If you saw the recent X-Men movie "Logan," you probably remember one startling scene that showed driverless robotic trucks hurtling down the highway in the year 2029.
That futuristic vision isn't here yet, and experts say there are significant technological and regulatory challenges that would have to be overcome before autonomous trucks dominate our highways. But already, truck manufacturers have been making significant strides toward automating much of the work human truck drivers currently perform — and those advances eventually may lead to future fleets of big rigs that transport their loads safely without a person behind the wheel.
Vehicle manufacturer Daimler tested an experimental big rig in Nevada in 2015, but the company isn't going to put such autonomous vehicles (AVs) into production any time soon.
"An AV requires significant system redundancies in the event of a component failure, a significant increase in sensing to provide an accurate 360-degree view of the environment — particularly challenging with a trailer — and a significant increase in computational power and artificial intelligence," says Derek Rotz, director of advanced engineering for Daimler Trucks North America, via email. "In short, we see significant development hurdles to be autonomous, which adds cost and complexity to the vehicle."

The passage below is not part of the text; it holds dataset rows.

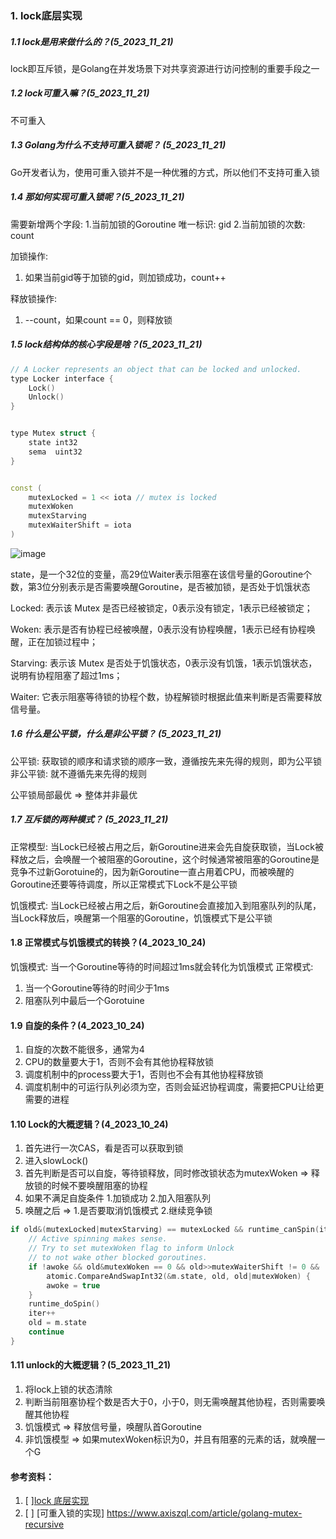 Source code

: ### 1. lock底层实现


##### 1.1 lock是用来做什么的？(5_2023_11_21)
lock即互斥锁，是Golang在并发场景下对共享资源进行访问控制的重要手段之一


##### 1.2 lock可重入嘛？(5_2023_11_21)
不可重入


##### 1.3 Golang为什么不支持可重入锁呢？ (5_2023_11_21)
Go开发者认为，使用可重入锁并不是一种优雅的方式，所以他们不支持可重入锁



##### 1.4 那如何实现可重入锁呢？(5_2023_11_21)
需要新增两个字段:
1.当前加锁的Goroutine 唯一标识: gid
2.当前加锁的次数: count

加锁操作:
1. 如果当前gid等于加锁的gid，则加锁成功，count++

释放锁操作:
1. --count，如果count == 0，则释放锁



##### 1.5 lock结构体的核心字段是啥？(5_2023_11_21)
```c++
// A Locker represents an object that can be locked and unlocked.
type Locker interface {
    Lock()
    Unlock()
}


type Mutex struct {
    state int32 
    sema  uint32
}


const (
	mutexLocked = 1 << iota // mutex is locked
	mutexWoken
	mutexStarving
	mutexWaiterShift = iota
)
```

![image](https://github.com/Luozujian/architect/assets/27532970/bfb50adc-d0fb-44be-9bf7-4cf126fdda03)

state，是一个32位的变量，高29位Waiter表示阻塞在该信号量的Goroutine个数，第3位分别表示是否需要唤醒Goroutine，是否被加锁，是否处于饥饿状态

Locked: 表示该 Mutex 是否已经被锁定，0表示没有锁定，1表示已经被锁定；

Woken: 表示是否有协程已经被唤醒，0表示没有协程唤醒，1表示已经有协程唤醒，正在加锁过程中；

Starving: 表示该 Mutex 是否处于饥饿状态，0表示没有饥饿，1表示饥饿状态，说明有协程阻塞了超过1ms；

Waiter: 它表示阻塞等待锁的协程个数，协程解锁时根据此值来判断是否需要释放信号量。


##### 1.6 什么是公平锁，什么是非公平锁？ (5_2023_11_21)
公平锁: 获取锁的顺序和请求锁的顺序一致，遵循按先来先得的规则，即为公平锁
非公平锁: 就不遵循先来先得的规则

公平锁局部最优 => 整体并非最优

##### 1.7 互斥锁的两种模式？ (5_2023_11_21)
正常模型: 当Lock已经被占用之后，新Goroutine进来会先自旋获取锁，当Lock被释放之后，会唤醒一个被阻塞的Goroutine，这个时候通常被阻塞的Goroutine是竞争不过新Gorotuine的，因为新Goroutine一直占用着CPU，而被唤醒的Goroutine还要等待调度，所以正常模式下Lock不是公平锁

饥饿模式: 当Lock已经被占用之后，新Goroutine会直接加入到阻塞队列的队尾，当Lock释放后，唤醒第一个阻塞的Goroutine，饥饿模式下是公平锁

#### 1.8 正常模式与饥饿模式的转换？(4_2023_10_24)
饥饿模式: 当一个Goroutine等待的时间超过1ms就会转化为饥饿模式
正常模式: 
1. 当一个Goroutine等待的时间少于1ms
2. 阻塞队列中最后一个Gorotuine

#### 1.9 自旋的条件？(4_2023_10_24)
1. 自旋的次数不能很多，通常为4
2. CPU的数量要大于1，否则不会有其他协程释放锁
3. 调度机制中的process要大于1，否则也不会有其他协程释放锁
4. 调度机制中的可运行队列必须为空，否则会延迟协程调度，需要把CPU让给更需要的进程

#### 1.10 Lock的大概逻辑？(4_2023_10_24)
1. 首先进行一次CAS，看是否可以获取到锁
2. 进入slowLock()
3. 首先判断是否可以自旋，等待锁释放，同时修改锁状态为mutexWoken => 释放锁的时候不要唤醒阻塞的协程
4. 如果不满足自旋条件 1.加锁成功 2.加入阻塞队列
5. 唤醒之后 => 1.是否要取消饥饿模式 2.继续竞争锁
```c++
if old&(mutexLocked|mutexStarving) == mutexLocked && runtime_canSpin(iter) {
	// Active spinning makes sense.
	// Try to set mutexWoken flag to inform Unlock
	// to not wake other blocked goroutines.
	if !awoke && old&mutexWoken == 0 && old>>mutexWaiterShift != 0 &&
		atomic.CompareAndSwapInt32(&m.state, old, old|mutexWoken) {
		awoke = true
	}
	runtime_doSpin()
	iter++
	old = m.state
	continue
}
```

#### 1.11 unlock的大概逻辑？(5_2023_11_21)
1. 将lock上锁的状态清除
2. 判断当前阻塞协程个数是否大于0，小于0，则无需唤醒其他协程，否则需要唤醒其他协程
3. 饥饿模式 => 释放信号量，唤醒队首Goroutine
4. 非饥饿模型 => 如果mutexWoken标识为0，并且有阻塞的元素的话，就唤醒一个G




#### 参考资料：
1. [ ][lock 底层实现](https://juejin.cn/post/7086756462059323429)
2. [ ] [可重入锁的实现] https://www.axiszql.com/article/golang-mutex-recursive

In a 2016 corporate blog post on the future of autonomous trucks, Scott Perry, chief technology and procurement officer for the commercial trucking giant Ryder, wrote that "increased road safety regulations have played a large role in driving advancements in onboard vehicle technologies."
In an interview, he says that the industry already is outfitting human-driven trucks with technology such as adaptive cruise control, forward-looking radar, and collision-avoidance and lane-departure warning systems, in an effort to make trucks safer.
Minding the Gap
Another promising automation advance that could help human truck drivers is platooning technology, which enables trucks to communicate with each other and follow one another at distances close enough to reduce air drag and boost fuel efficiency.
"Collapsing the following distance from 150 to 50 feet (46 meters to 15 meters) would improve the fuel economy of the lead vehicle by 4 percent, and the trailing vehicle by 10 percent," Perry says. If a car got between them, the trucks' platooning technology automatically would adapt and lengthen their following distance, he says.
Daimler recently began testing platooning on selected highways in Oregon and Nevada. The company's director of advanced engineering emphasizes that Daimler intends the technology to augment a human at the wheel, rather than replace him or her. "Daimler Trucks North America believes the driver will remain indispensable to the vehicle, as their responsibilities go beyond steering, accelerating and braking," says Rotz. "Therefore the platooning system is developed specifically with the driver in mind."
But without totally replacing drivers, automating many of their tasks could make their work easier, and help them to work longer and more safely. That could help the trucking industry cope with a growing shortage of drivers that's projected to reach 175,000 nationwide by 2024, according to trade publication Logistics Management, up from 2017's shortage of 48,000 drivers.
Those technologies also could pave the way eventually for trucks that are fully autonomous. Besides easing driver shortages, autonomy also could help reduce highway congestion. Perry envisions driverless trucks that would communicate with each other and slow their speed in unison as they approached a major city, allowing traffic to continue to flow smoothly. Or the driverless fleets could travel late at night, he says, when there aren't as many commuters in cars on the road.
Powered by Batteries
By making truck travel more efficient, autonomous technology might also extend the range of future generations of battery-powered electric trucks that would help reduce carbon emissions.
In Sweden, startup truck maker Einride has developed a prototype electric driverless big rig called the T-pod, a 23-foot-long (7-meters-long) rig that weighs in at 20 tons (18.1 metric tons) fully loaded, and is envisioned as a cleaner alternative to conventional diesel-burning big rigs. What's particularly attention-getting about the T-pod is that it not only lacks a steering wheel and pedals and a windshield, but doesn't even have a cabin for a human to ride in.
"The T-pod will be autonomous," says Einride chief executive Robert Falck, in an email, "but will have a remote driver that is able to take over in certain situations where the system needs assistance — such as construction, getting on and off highways, or any other unpredictable situations.
Einride is perfoming a pilot program for an unnamed customer in late 2017, and has set a goal of having a network for 200 T-pods up and running by 2020, Falck says.